アルバム世界の幕開けから、最後のBaby Songに至るまでの、体感温度の変化を音楽で表していく
霞はその最高の導入になりました。

・NEW JUNCTION YOKOHAMA

今作の実験的アプローチその1です。
日本のバンドは本当に「東京」というワードの入る曲を書くことが多くて
それは都会に対する憧れだったり、忘れたい過去の事だったり、逆に忘れたくない思い出だったり、自分の戦っている今のことだったり
とにかく色んな情景をぶち込んで「東京」という曲にするみたいなケースが本当にビビる程あるのですが、
そこから「横浜って場所を歌ってる曲ってマジで無いな?」という発想にたどり着き、
僕の地元であり今も暮らしている横浜という地名を冠した曲を作りたいな、というアイデアの受け皿が、この曲の始まりです。

おこがましいけれども、ケントカキツバタという人間の作る音楽の魅力は「メロディ」にあると思っていて、僕は仮に自分をジャンル分けすると「メロディの人」とすると思うのですが、そんな人間が唯一の武器のメロディを捨て去って純粋な日本の言葉(しかもこれでもかと2020~2021のリアルを凝縮させた言葉)だけで音楽を作ったらどうなってしまうんだろう?という不安に挑戦した一曲でもあります。だからなのか凄く思い入れが強いです。
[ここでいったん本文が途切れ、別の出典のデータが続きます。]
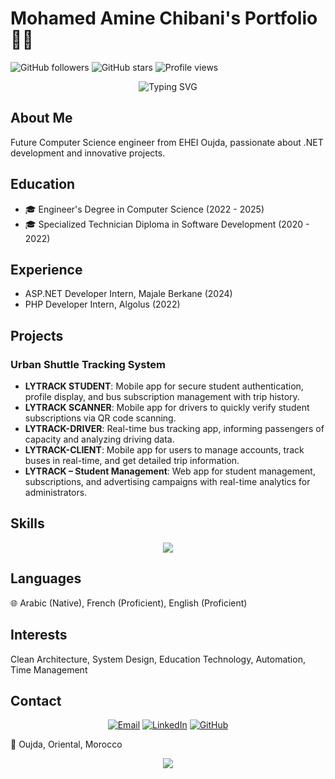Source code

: # Mohamed Amine Chibani's Portfolio 👨‍💻

![GitHub followers](https://img.shields.io/github/followers/AmineChibani?style=social)
![GitHub stars](https://img.shields.io/github/stars/AmineChibani?style=social)
![Profile views](https://komarev.com/ghpvc/?username=AmineChibani&color=blueviolet)

<p align="center">
  <img src="https://readme-typing-svg.herokuapp.com?font=Fira+Code&pause=1000&color=2196F3&center=true&vCenter=true&width=435&lines=Software+Engineer;.NET+Developer;Full+Stack+Developer;Clean+Code+Enthusiast" alt="Typing SVG" />
</p>

## About Me
Future Computer Science engineer from EHEI Oujda, passionate about .NET development and innovative projects.

## Education
- 🎓 Engineer's Degree in Computer Science (2022 - 2025)
- 🎓 Specialized Technician Diploma in Software Development (2020 - 2022)

## Experience
- ASP.NET Developer Intern, Majale Berkane (2024)
- PHP Developer Intern, Algolus (2022)

## Projects
### Urban Shuttle Tracking System
- **LYTRACK STUDENT**: Mobile app for secure student authentication, profile display, and bus subscription management with trip history.
- **LYTRACK SCANNER**: Mobile app for drivers to quickly verify student subscriptions via QR code scanning.
- **LYTRACK-DRIVER**: Real-time bus tracking app, informing passengers of capacity and analyzing driving data.
- **LYTRACK-CLIENT**: Mobile app for users to manage accounts, track buses in real-time, and get detailed trip information.
- **LYTRACK – Student Management**: Web app for student management, subscriptions, and advertising campaigns with real-time analytics for administrators.

## Skills
<p align="center">
  <img src="https://skillicons.dev/icons?i=cs,dotnet,js,python,java,php,angular,nodejs,react,django,html,css,bootstrap,mysql,mongodb,sqlserver,git&perline=9" />
</p>

## Languages
🌐 Arabic (Native), French (Proficient), English (Proficient)

## Interests
Clean Architecture, System Design, Education Technology, Automation, Time Management

## Contact
<p align="center">
  <a href="mailto:chibaniamine044@gmail.com"><img src="https://img.shields.io/badge/Email-D14836?style=for-the-badge&logo=gmail&logoColor=white" alt="Email" /></a>
  <a href="https://www.linkedin.com/in/mohamed-amine-chibani"><img src="https://img.shields.io/badge/LinkedIn-0077B5?style=for-the-badge&logo=linkedin&logoColor=white" alt="LinkedIn" /></a>
  <a href="https://github.com/AmineChibani"><img src="https://img.shields.io/badge/GitHub-100000?style=for-the-badge&logo=github&logoColor=white" alt="GitHub" /></a>
</p>

📍 Oujda, Oriental, Morocco

<p align="center">
  <img src="https://capsule-render.vercel.app/api?type=waving&color=gradient&height=100&section=footer" />
</p>
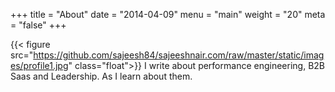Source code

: +++
title = "About"
date = "2014-04-09"
menu = "main"
weight = "20"
meta = "false"
+++


{{< figure src="https://github.com/sajeesh84/sajeeshnair.com/raw/master/static/images/profile1.jpg" class="float">}}
I write about performance engineering, B2B Saas and Leadership. As I learn about them.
僕にとっては、生きてきて出会ったすべての音楽やバンド、人々、仲間、思い出、ありとあらゆるモノが交わる交差点がこの横浜にあって、それはこれからも同じなんですよね。
今後どこに旅をしても、色んな場所に同じような交差点ができても、変わらないんだと思います。
そんな感じです。言いたいことは全部曲の中で言ってるので、曲聞いてください。

・トワイライト・ナイトウォーク

いかにも冬らしい、切なさ全開に振り切った曲が欲しくて、
なんかそんな感じの曲が出来るきっかけにならないかなーと短めのギターリフを数個作って録音してたのですが、その中の一個が見事採用され、一曲のサイズにまで膨れ上がり完成しました。イントロとか随所でなってるギターフレーズがそれです。
最初のデモは弾き語りだったかな、それをスタジオに持って行ってメンバーとドラムやベースを考えてくという、theバンドな制作行程でしたね。
ドラム録りの時に前ちゃんがこの曲のテイクをほぼ一発で録り切った時に、コンソールルームで男たちの歓声が上がっていたのを思い出します。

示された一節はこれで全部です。